Line by line, retype the data exactly as it is given.

**Given information:**

BEGIN

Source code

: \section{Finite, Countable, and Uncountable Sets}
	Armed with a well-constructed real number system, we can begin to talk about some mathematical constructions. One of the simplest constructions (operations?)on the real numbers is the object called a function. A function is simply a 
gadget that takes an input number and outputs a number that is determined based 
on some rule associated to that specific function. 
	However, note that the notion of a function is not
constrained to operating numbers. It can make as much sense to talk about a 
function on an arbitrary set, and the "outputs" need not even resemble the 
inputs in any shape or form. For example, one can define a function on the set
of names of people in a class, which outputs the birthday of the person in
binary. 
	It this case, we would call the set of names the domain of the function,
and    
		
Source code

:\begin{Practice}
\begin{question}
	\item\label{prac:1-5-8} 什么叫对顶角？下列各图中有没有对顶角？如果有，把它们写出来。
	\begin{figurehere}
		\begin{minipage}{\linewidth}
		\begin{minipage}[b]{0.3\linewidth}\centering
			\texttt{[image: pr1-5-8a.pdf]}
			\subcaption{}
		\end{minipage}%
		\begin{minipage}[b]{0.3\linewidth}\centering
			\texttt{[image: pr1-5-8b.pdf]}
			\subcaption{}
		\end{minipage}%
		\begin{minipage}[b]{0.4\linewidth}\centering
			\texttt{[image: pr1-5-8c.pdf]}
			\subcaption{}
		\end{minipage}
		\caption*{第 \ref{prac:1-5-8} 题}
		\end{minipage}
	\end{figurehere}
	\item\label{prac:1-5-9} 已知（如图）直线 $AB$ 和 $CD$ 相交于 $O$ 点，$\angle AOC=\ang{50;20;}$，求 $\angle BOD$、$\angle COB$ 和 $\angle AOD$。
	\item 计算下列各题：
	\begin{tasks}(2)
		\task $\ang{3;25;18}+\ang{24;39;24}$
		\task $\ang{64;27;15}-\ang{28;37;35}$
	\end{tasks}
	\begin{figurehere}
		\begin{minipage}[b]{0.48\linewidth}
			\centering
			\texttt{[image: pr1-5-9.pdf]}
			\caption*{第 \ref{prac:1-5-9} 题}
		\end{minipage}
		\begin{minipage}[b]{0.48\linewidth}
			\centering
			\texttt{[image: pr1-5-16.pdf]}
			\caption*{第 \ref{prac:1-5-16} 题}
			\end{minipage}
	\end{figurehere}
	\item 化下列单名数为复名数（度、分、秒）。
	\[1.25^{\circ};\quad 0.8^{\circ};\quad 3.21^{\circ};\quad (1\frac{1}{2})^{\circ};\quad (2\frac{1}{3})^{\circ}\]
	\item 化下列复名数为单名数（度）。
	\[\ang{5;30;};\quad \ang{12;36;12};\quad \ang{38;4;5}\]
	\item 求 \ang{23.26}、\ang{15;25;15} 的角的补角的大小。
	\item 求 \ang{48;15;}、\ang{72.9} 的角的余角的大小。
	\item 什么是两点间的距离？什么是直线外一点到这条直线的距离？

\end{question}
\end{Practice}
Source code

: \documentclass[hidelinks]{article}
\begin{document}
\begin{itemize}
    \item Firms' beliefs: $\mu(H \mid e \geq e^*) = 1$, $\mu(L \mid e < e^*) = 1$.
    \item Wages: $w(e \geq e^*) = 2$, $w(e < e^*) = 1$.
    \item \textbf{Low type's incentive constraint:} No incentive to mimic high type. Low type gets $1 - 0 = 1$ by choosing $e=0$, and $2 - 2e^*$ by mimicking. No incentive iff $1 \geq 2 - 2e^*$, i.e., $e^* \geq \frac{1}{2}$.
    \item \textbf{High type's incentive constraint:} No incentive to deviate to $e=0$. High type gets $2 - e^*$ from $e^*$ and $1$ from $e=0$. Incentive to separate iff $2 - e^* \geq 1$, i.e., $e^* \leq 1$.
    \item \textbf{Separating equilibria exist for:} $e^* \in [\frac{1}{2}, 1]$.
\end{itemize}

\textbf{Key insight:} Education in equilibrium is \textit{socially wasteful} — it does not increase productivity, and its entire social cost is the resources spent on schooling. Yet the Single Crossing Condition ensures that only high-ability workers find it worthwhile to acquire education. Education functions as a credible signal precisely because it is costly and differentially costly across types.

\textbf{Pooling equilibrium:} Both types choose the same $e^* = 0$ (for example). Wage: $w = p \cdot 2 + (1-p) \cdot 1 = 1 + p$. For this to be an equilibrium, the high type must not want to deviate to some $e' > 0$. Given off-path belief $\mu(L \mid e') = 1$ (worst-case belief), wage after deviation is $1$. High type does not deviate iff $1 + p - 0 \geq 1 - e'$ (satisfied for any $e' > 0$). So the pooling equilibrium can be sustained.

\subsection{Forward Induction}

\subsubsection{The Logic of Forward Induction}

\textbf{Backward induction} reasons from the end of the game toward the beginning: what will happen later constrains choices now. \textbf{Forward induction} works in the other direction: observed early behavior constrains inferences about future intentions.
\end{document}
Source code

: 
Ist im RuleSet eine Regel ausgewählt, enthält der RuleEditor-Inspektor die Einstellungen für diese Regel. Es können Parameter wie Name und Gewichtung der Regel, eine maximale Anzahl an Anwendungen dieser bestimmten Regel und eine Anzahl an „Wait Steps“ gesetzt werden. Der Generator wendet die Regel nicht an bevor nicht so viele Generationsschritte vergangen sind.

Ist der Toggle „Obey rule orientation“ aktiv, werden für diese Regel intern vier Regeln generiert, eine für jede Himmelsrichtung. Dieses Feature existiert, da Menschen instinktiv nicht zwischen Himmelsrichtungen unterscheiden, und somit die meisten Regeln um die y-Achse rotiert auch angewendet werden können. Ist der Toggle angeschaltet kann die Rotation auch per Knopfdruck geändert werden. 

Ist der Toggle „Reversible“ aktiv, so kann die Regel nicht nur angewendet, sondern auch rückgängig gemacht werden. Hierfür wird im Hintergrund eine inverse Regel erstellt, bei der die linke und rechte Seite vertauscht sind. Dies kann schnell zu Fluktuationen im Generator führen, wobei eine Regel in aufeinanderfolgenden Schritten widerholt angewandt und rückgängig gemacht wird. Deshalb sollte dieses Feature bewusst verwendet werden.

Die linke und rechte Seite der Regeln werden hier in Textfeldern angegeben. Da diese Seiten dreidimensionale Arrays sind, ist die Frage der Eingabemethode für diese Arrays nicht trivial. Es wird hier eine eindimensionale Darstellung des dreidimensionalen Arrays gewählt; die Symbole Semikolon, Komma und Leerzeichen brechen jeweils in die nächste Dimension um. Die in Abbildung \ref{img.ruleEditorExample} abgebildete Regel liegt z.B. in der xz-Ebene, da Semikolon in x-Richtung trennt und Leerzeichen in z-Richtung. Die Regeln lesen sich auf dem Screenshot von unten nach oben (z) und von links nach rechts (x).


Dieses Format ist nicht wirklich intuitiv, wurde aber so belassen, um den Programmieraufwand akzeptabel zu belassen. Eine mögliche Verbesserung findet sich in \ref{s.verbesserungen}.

END

**Task result:**
Source code

: \section{Finite, Countable, and Uncountable Sets}
	Armed with a well-constructed real number system, we can begin to talk about some mathematical constructions. One of the simplest constructions (operations?)on the real numbers is the object called a function. A function is simply a 
gadget that takes an input number and outputs a number that is determined based 
on some rule associated to that specific function. 
	However, note that the notion of a function is not
constrained to operating numbers. It can make as much sense to talk about a 
function on an arbitrary set, and the "outputs" need not even resemble the 
inputs in any shape or form. For example, one can define a function on the set
of names of people in a class, which outputs the birthday of the person in
binary. 
	It this case, we would call the set of names the domain of the function,
and    
		
Source code

:\begin{Practice}
\begin{question}
	\item\label{prac:1-5-8} 什么叫对顶角？下列各图中有没有对顶角？如果有，把它们写出来。
	\begin{figurehere}
		\begin{minipage}{\linewidth}
		\begin{minipage}[b]{0.3\linewidth}\centering
			\texttt{[image: pr1-5-8a.pdf]}
			\subcaption{}
		\end{minipage}%
		\begin{minipage}[b]{0.3\linewidth}\centering
			\texttt{[image: pr1-5-8b.pdf]}
			\subcaption{}
		\end{minipage}%
		\begin{minipage}[b]{0.4\linewidth}\centering
			\texttt{[image: pr1-5-8c.pdf]}
			\subcaption{}
		\end{minipage}
		\caption*{第 \ref{prac:1-5-8} 题}
		\end{minipage}
	\end{figurehere}
	\item\label{prac:1-5-9} 已知（如图）直线 $AB$ 和 $CD$ 相交于 $O$ 点，$\angle AOC=\ang{50;20;}$，求 $\angle BOD$、$\angle COB$ 和 $\angle AOD$。
	\item 计算下列各题：
	\begin{tasks}(2)
		\task $\ang{3;25;18}+\ang{24;39;24}$
		\task $\ang{64;27;15}-\ang{28;37;35}$
	\end{tasks}
	\begin{figurehere}
		\begin{minipage}[b]{0.48\linewidth}
			\centering
			\texttt{[image: pr1-5-9.pdf]}
			\caption*{第 \ref{prac:1-5-9} 题}
		\end{minipage}
		\begin{minipage}[b]{0.48\linewidth}
			\centering
			\texttt{[image: pr1-5-16.pdf]}
			\caption*{第 \ref{prac:1-5-16} 题}
			\end{minipage}
	\end{figurehere}
	\item 化下列单名数为复名数（度、分、秒）。
	\[1.25^{\circ};\quad 0.8^{\circ};\quad 3.21^{\circ};\quad (1\frac{1}{2})^{\circ};\quad (2\frac{1}{3})^{\circ}\]
	\item 化下列复名数为单名数（度）。
	\[\ang{5;30;};\quad \ang{12;36;12};\quad \ang{38;4;5}\]
	\item 求 \ang{23.26}、\ang{15;25;15} 的角的补角的大小。
	\item 求 \ang{48;15;}、\ang{72.9} 的角的余角的大小。
	\item 什么是两点间的距离？什么是直线外一点到这条直线的距离？

\end{question}
\end{Practice}
Source code

: \documentclass[hidelinks]{article}
\begin{document}
\begin{itemize}
    \item Firms' beliefs: $\mu(H \mid e \geq e^*) = 1$, $\mu(L \mid e < e^*) = 1$.
    \item Wages: $w(e \geq e^*) = 2$, $w(e < e^*) = 1$.
    \item \textbf{Low type's incentive constraint:} No incentive to mimic high type. Low type gets $1 - 0 = 1$ by choosing $e=0$, and $2 - 2e^*$ by mimicking. No incentive iff $1 \geq 2 - 2e^*$, i.e., $e^* \geq \frac{1}{2}$.
    \item \textbf{High type's incentive constraint:} No incentive to deviate to $e=0$. High type gets $2 - e^*$ from $e^*$ and $1$ from $e=0$. Incentive to separate iff $2 - e^* \geq 1$, i.e., $e^* \leq 1$.
    \item \textbf{Separating equilibria exist for:} $e^* \in [\frac{1}{2}, 1]$.
\end{itemize}

\textbf{Key insight:} Education in equilibrium is \textit{socially wasteful} — it does not increase productivity, and its entire social cost is the resources spent on schooling. Yet the Single Crossing Condition ensures that only high-ability workers find it worthwhile to acquire education. Education functions as a credible signal precisely because it is costly and differentially costly across types.

\textbf{Pooling equilibrium:} Both types choose the same $e^* = 0$ (for example). Wage: $w = p \cdot 2 + (1-p) \cdot 1 = 1 + p$. For this to be an equilibrium, the high type must not want to deviate to some $e' > 0$. Given off-path belief $\mu(L \mid e') = 1$ (worst-case belief), wage after deviation is $1$. High type does not deviate iff $1 + p - 0 \geq 1 - e'$ (satisfied for any $e' > 0$). So the pooling equilibrium can be sustained.

\subsection{Forward Induction}

\subsubsection{The Logic of Forward Induction}

\textbf{Backward induction} reasons from the end of the game toward the beginning: what will happen later constrains choices now. \textbf{Forward induction} works in the other direction: observed early behavior constrains inferences about future intentions.
\end{document}
Source code

: 
Ist im RuleSet eine Regel ausgewählt, enthält der RuleEditor-Inspektor die Einstellungen für diese Regel. Es können Parameter wie Name und Gewichtung der Regel, eine maximale Anzahl an Anwendungen dieser bestimmten Regel und eine Anzahl an „Wait Steps“ gesetzt werden. Der Generator wendet die Regel nicht an bevor nicht so viele Generationsschritte vergangen sind.

Ist der Toggle „Obey rule orientation“ aktiv, werden für diese Regel intern vier Regeln generiert, eine für jede Himmelsrichtung. Dieses Feature existiert, da Menschen instinktiv nicht zwischen Himmelsrichtungen unterscheiden, und somit die meisten Regeln um die y-Achse rotiert auch angewendet werden können. Ist der Toggle angeschaltet kann die Rotation auch per Knopfdruck geändert werden. 

Ist der Toggle „Reversible“ aktiv, so kann die Regel nicht nur angewendet, sondern auch rückgängig gemacht werden. Hierfür wird im Hintergrund eine inverse Regel erstellt, bei der die linke und rechte Seite vertauscht sind. Dies kann schnell zu Fluktuationen im Generator führen, wobei eine Regel in aufeinanderfolgenden Schritten widerholt angewandt und rückgängig gemacht wird. Deshalb sollte dieses Feature bewusst verwendet werden.

Die linke und rechte Seite der Regeln werden hier in Textfeldern angegeben. Da diese Seiten dreidimensionale Arrays sind, ist die Frage der Eingabemethode für diese Arrays nicht trivial. Es wird hier eine eindimensionale Darstellung des dreidimensionalen Arrays gewählt; die Symbole Semikolon, Komma und Leerzeichen brechen jeweils in die nächste Dimension um. Die in Abbildung \ref{img.ruleEditorExample} abgebildete Regel liegt z.B. in der xz-Ebene, da Semikolon in x-Richtung trennt und Leerzeichen in z-Richtung. Die Regeln lesen sich auf dem Screenshot von unten nach oben (z) und von links nach rechts (x).


Dieses Format ist nicht wirklich intuitiv, wurde aber so belassen, um den Programmieraufwand akzeptabel zu belassen. Eine mögliche Verbesserung findet sich in \ref{s.verbesserungen}.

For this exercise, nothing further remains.